The CNDDB resides in an Oracle database and as an ArcInfo region coverage. Oracle SQL scripts have been developed to determine which records in the CNDDB would be eligible to be evaluated for the automated SNA selection process. An Oracle script selects records:
Approximately 2/3 of the occurrences in the CNDDB meet eligibility at this point.
Additional scripts then determine and isolate the extremely rare occurrences and best example occurrences. Extremely rare occurrences are selected from the eligible occurrences by their CNDDB state rank of S1. Best example occurrences are determined by checking for the highest CNDDB occurrence rank-id for the species (A, B, C, D). The remaining eligible occurrences are evaluated using ArcInfo to determine their eligibility for becoming an 'ensemble candidate' (meeting the concentration or species/habitat-richness criteria). Occurrences that survive all the selection processes are buffered 500 meters to create 'blobs' or polygons surrounding the actual occurrence. These polygons become the actual SNA.

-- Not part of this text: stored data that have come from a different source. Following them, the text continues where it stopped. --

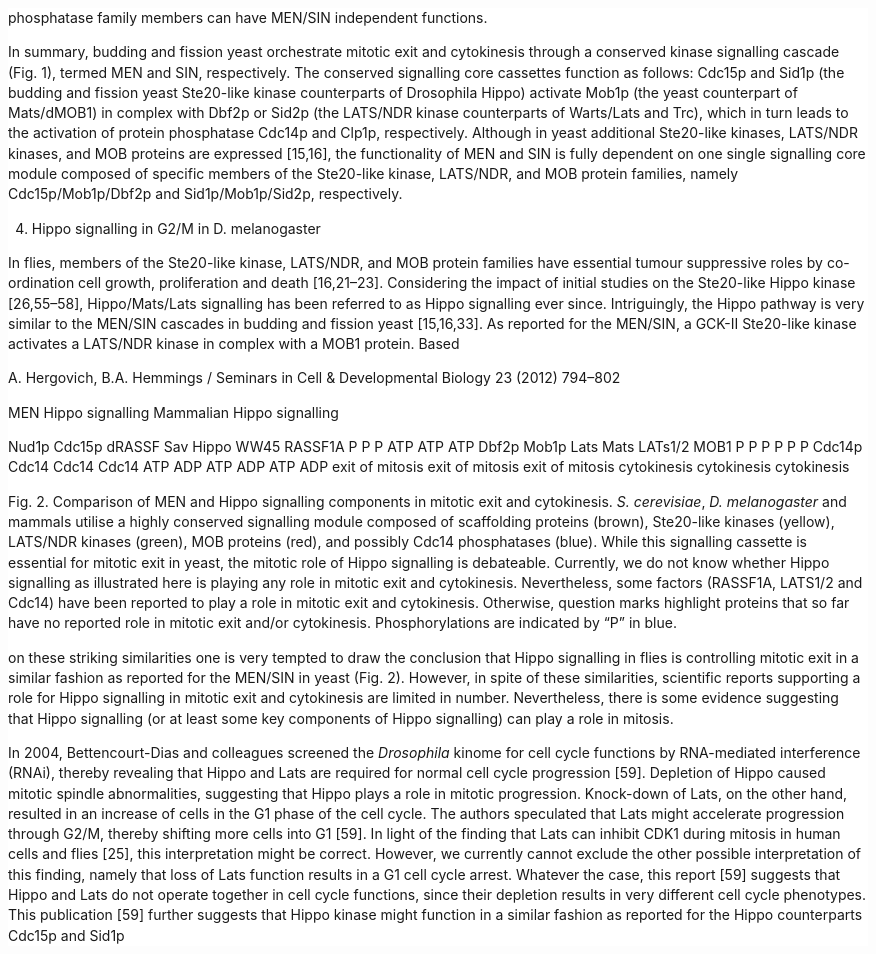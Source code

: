 phosphatase family members can have MEN/SIN independent functions.

In summary, budding and fission yeast orchestrate mitotic exit and cytokinesis through a conserved kinase signalling cascade (Fig. 1), termed MEN and SIN, respectively. The conserved signalling core cassettes function as follows: Cdc15p and Sid1p (the budding and fission yeast Ste20-like kinase counterparts of Drosophila Hippo) activate Mob1p (the yeast counterpart of Mats/dMOB1) in complex with Dbf2p or Sid2p (the LATS/NDR kinase counterparts of Warts/Lats and Trc), which in turn leads to the activation of protein phosphatase Cdc14p and Clp1p, respectively. Although in yeast additional Ste20-like kinases, LATS/NDR kinases, and MOB proteins are expressed [15,16], the functionality of MEN and SIN is fully dependent on one single signalling core module composed of specific members of the Ste20-like kinase, LATS/NDR, and MOB protein families, namely Cdc15p/Mob1p/Dbf2p and Sid1p/Mob1p/Sid2p, respectively.

4. Hippo signalling in G2/M in D. melanogaster

In flies, members of the Ste20-like kinase, LATS/NDR, and MOB protein families have essential tumour suppressive roles by co-ordination cell growth, proliferation and death [16,21–23]. Considering the impact of initial studies on the Ste20-like Hippo kinase [26,55–58], Hippo/Mats/Lats signalling has been referred to as Hippo signalling ever since. Intriguingly, the Hippo pathway is very similar to the MEN/SIN cascades in budding and fission yeast [15,16,33]. As reported for the MEN/SIN, a GCK-II Ste20-like kinase activates a LATS/NDR kinase in complex with a MOB1 protein. Based

A. Hergovich, B.A. Hemmings / Seminars in Cell & Developmental Biology 23 (2012) 794–802

MEN Hippo signalling Mammalian Hippo signalling

Nud1p Cdc15p dRASSF Sav Hippo WW45 RASSF1A
P P P ATP ATP ATP
Dbf2p Mob1p Lats Mats LATs1/2 MOB1
P P P P P P
Cdc14p Cdc14 Cdc14 Cdc14
ATP ADP ATP ADP ATP ADP
exit of mitosis exit of mitosis exit of mitosis
cytokinesis cytokinesis cytokinesis

Fig. 2. Comparison of MEN and Hippo signalling components in mitotic exit and cytokinesis. *S. cerevisiae*, *D. melanogaster* and mammals utilise a highly conserved signalling module composed of scaffolding proteins (brown), Ste20-like kinases (yellow), LATS/NDR kinases (green), MOB proteins (red), and possibly Cdc14 phosphatases (blue). While this signalling cassette is essential for mitotic exit in yeast, the mitotic role of Hippo signalling is debateable. Currently, we do not know whether Hippo signalling as illustrated here is playing any role in mitotic exit and cytokinesis. Nevertheless, some factors (RASSF1A, LATS1/2 and Cdc14) have been reported to play a role in mitotic exit and cytokinesis. Otherwise, question marks highlight proteins that so far have no reported role in mitotic exit and/or cytokinesis. Phosphorylations are indicated by “P” in blue.

on these striking similarities one is very tempted to draw the conclusion that Hippo signalling in flies is controlling mitotic exit in a similar fashion as reported for the MEN/SIN in yeast (Fig. 2). However, in spite of these similarities, scientific reports supporting a role for Hippo signalling in mitotic exit and cytokinesis are limited in number. Nevertheless, there is some evidence suggesting that Hippo signalling (or at least some key components of Hippo signalling) can play a role in mitosis.

In 2004, Bettencourt-Dias and colleagues screened the *Drosophila* kinome for cell cycle functions by RNA-mediated interference (RNAi), thereby revealing that Hippo and Lats are required for normal cell cycle progression [59]. Depletion of Hippo caused mitotic spindle abnormalities, suggesting that Hippo plays a role in mitotic progression. Knock-down of Lats, on the other hand, resulted in an increase of cells in the G1 phase of the cell cycle. The authors speculated that Lats might accelerate progression through G2/M, thereby shifting more cells into G1 [59]. In light of the finding that Lats can inhibit CDK1 during mitosis in human cells and flies [25], this interpretation might be correct. However, we currently cannot exclude the other possible interpretation of this finding, namely that loss of Lats function results in a G1 cell cycle arrest. Whatever the case, this report [59] suggests that Hippo and Lats do not operate together in cell cycle functions, since their depletion results in very different cell cycle phenotypes. This publication [59] further suggests that Hippo kinase might function in a similar fashion as reported for the Hippo counterparts Cdc15p and Sid1p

Three separate files are written as a result of the SQL selection process, each containing the list of a primary key identifier for each occurrence. One file contains the list for extremely rare occurrences, one for best example occurrences and one for the ensemble occurrences. These files are used in ArcPlot to reselect from the CNDDB, using the keyfile option. Separate region coverages are made for the extremely rare (S1), best example (BX) and ensemble candidate (EC) data. Acreage for each region is calculated and regions with acreage greater than 200,000 are eliminated. Occurrences that are larger than 200,000 acres were eliminated because these areas would be harder to protect and these large polygons may make the data appear less viable. An item is added to each region coverage and calculated the name of the coverage. This identifies why the occurrence is eligible for evaluation as an SNA in the final SNA coverage. Elements in the S1 and BX coverages automatically become SNAs (having met the above listed criteria). These coverages are unioned and buffered 500 meters. Elements in the EC coverage that are within 500 meters of the unioned S1-BX coverage are reselected in ArcPlot using the overlap option and unioned with the elements in the S1-BX coverage.
To determine which ensemble occurrences meet the species/habitat
richness criteria, the EC coverage is buffered 500 meters and
polyregion used to convert to regions. The EC coverage and the
newly created region coverage are unioned and regionquery is then
used to identity the coverages. This allows for the use of frequencies
and statistics to determine which of these regions contains at
least three distinct species. The ensemble occurrences that
are identified as meeting SNA criteria through this process are
then unioned with the other selected occurrences to produce the
final occurrence coverage. The SNA region coverage is created
by buffering the final occurrence coverage 500 meters, using polyregion
to convert to regions, and then unioning with the final occurrence
coverage. Regionquery is then used to identity the coverages
so that the user will have the ability know which elements belong
to which SNA, and why they are eligible as an SNA.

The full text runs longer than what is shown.